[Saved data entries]
————————
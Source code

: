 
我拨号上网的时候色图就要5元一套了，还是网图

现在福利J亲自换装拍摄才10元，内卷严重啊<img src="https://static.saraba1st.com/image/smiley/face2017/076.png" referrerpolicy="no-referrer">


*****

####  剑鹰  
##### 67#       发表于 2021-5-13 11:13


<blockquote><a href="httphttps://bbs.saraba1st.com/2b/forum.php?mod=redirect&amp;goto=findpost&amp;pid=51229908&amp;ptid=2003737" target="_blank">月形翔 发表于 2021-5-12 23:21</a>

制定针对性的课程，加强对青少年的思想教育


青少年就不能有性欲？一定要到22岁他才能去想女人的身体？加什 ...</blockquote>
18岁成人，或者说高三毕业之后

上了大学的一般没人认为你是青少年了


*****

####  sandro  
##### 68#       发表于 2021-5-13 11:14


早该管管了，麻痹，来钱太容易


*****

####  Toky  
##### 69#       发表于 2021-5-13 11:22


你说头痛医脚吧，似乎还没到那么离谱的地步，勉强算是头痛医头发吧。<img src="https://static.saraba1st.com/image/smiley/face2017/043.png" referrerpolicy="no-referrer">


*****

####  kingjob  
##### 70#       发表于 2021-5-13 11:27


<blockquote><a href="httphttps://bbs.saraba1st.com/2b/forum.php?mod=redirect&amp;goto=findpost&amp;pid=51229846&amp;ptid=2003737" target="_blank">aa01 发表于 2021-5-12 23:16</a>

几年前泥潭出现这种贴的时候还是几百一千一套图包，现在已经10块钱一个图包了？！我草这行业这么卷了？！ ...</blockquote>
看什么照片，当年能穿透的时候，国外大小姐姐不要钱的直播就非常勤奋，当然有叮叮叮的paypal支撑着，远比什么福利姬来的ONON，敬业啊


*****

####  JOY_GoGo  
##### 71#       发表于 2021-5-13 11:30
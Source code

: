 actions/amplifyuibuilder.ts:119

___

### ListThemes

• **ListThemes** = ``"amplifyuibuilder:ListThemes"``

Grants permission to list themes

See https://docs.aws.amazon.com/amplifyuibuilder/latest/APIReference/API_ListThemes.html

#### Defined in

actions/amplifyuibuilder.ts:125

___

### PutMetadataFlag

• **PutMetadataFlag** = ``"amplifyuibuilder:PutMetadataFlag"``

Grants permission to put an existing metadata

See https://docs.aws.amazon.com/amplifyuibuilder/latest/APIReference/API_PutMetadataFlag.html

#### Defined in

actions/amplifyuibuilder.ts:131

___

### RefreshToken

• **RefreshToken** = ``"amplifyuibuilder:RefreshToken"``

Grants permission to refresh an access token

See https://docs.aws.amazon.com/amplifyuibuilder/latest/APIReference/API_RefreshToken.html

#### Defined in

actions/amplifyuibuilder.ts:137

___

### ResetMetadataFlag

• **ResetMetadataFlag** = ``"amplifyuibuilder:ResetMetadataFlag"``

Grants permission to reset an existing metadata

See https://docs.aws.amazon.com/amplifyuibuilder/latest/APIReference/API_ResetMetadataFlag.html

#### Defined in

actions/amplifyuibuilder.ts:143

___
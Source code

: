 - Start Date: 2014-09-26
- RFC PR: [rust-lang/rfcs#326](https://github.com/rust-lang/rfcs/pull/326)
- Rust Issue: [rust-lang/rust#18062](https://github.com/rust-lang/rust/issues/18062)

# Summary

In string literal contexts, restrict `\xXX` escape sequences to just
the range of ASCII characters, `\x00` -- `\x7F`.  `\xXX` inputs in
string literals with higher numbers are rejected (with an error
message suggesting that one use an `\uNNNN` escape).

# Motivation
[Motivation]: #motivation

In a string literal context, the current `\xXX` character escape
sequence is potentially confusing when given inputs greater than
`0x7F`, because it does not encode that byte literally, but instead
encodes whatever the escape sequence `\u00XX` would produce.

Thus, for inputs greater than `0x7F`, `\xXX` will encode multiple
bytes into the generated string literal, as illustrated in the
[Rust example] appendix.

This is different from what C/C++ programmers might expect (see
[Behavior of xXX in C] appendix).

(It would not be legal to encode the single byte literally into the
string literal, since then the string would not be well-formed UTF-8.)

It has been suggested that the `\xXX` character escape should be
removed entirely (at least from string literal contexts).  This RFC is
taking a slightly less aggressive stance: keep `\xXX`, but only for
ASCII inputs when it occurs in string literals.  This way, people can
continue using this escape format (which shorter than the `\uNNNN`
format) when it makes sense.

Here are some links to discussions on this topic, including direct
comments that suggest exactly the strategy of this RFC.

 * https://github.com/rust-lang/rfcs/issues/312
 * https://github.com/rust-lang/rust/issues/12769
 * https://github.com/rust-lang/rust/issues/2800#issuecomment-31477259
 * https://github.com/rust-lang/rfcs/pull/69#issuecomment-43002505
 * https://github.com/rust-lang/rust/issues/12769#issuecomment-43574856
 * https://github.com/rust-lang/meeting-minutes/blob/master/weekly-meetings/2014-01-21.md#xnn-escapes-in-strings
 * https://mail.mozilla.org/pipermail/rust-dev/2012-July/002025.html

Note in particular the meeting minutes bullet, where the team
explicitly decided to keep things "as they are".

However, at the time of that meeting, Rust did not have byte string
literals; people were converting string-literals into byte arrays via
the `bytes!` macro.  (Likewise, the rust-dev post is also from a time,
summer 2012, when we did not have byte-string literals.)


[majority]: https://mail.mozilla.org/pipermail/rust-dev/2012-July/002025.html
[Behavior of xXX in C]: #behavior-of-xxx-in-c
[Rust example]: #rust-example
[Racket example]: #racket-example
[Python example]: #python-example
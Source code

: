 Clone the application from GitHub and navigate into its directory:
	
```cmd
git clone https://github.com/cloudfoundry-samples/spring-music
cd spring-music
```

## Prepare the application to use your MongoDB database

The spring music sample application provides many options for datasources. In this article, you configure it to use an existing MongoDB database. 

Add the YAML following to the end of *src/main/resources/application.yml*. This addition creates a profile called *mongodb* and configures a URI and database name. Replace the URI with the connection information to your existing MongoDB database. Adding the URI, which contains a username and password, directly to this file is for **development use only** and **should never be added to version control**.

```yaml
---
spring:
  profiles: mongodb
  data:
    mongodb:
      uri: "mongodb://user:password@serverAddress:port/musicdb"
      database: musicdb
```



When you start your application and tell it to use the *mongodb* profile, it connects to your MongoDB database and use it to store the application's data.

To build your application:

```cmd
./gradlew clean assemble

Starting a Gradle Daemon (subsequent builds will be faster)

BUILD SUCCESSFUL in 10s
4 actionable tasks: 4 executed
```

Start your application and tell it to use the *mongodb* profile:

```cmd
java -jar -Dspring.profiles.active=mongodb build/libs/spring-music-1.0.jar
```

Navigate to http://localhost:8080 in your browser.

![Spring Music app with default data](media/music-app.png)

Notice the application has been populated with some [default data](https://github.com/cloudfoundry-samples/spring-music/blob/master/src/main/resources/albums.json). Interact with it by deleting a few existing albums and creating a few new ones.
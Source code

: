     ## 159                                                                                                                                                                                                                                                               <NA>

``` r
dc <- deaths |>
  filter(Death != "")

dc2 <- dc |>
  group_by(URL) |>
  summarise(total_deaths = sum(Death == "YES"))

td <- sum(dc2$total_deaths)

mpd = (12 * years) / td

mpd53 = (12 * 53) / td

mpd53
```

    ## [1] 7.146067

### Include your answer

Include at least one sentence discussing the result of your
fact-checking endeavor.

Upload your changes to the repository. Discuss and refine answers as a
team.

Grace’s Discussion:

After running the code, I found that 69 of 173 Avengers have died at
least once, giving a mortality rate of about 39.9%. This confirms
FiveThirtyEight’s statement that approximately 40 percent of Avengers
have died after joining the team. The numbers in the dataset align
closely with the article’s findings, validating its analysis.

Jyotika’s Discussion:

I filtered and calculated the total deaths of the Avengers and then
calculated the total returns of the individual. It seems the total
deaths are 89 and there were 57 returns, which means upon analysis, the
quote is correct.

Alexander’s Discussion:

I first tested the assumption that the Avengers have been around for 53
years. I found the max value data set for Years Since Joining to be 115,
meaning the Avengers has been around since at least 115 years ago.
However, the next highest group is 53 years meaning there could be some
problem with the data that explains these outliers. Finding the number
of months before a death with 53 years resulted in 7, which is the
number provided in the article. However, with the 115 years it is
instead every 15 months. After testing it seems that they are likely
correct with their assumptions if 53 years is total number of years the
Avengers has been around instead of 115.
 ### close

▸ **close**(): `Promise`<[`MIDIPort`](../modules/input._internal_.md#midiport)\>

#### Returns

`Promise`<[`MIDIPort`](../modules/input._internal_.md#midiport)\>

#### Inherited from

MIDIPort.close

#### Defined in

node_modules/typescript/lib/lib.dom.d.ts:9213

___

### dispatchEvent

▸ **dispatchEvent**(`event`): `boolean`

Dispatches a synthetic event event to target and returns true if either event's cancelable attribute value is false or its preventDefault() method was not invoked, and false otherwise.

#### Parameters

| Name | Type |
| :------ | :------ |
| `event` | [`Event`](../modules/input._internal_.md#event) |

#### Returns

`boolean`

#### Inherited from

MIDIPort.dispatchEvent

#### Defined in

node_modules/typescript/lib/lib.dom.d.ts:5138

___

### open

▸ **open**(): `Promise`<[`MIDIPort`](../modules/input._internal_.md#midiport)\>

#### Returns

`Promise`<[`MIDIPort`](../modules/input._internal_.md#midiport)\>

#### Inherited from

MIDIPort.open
————————
**ABOUT THIS EXERCISE**
Only a number is expected in reply: how many lines of the entries hold the word "dispatchEvent"?

**YOUR SOLUTION**
3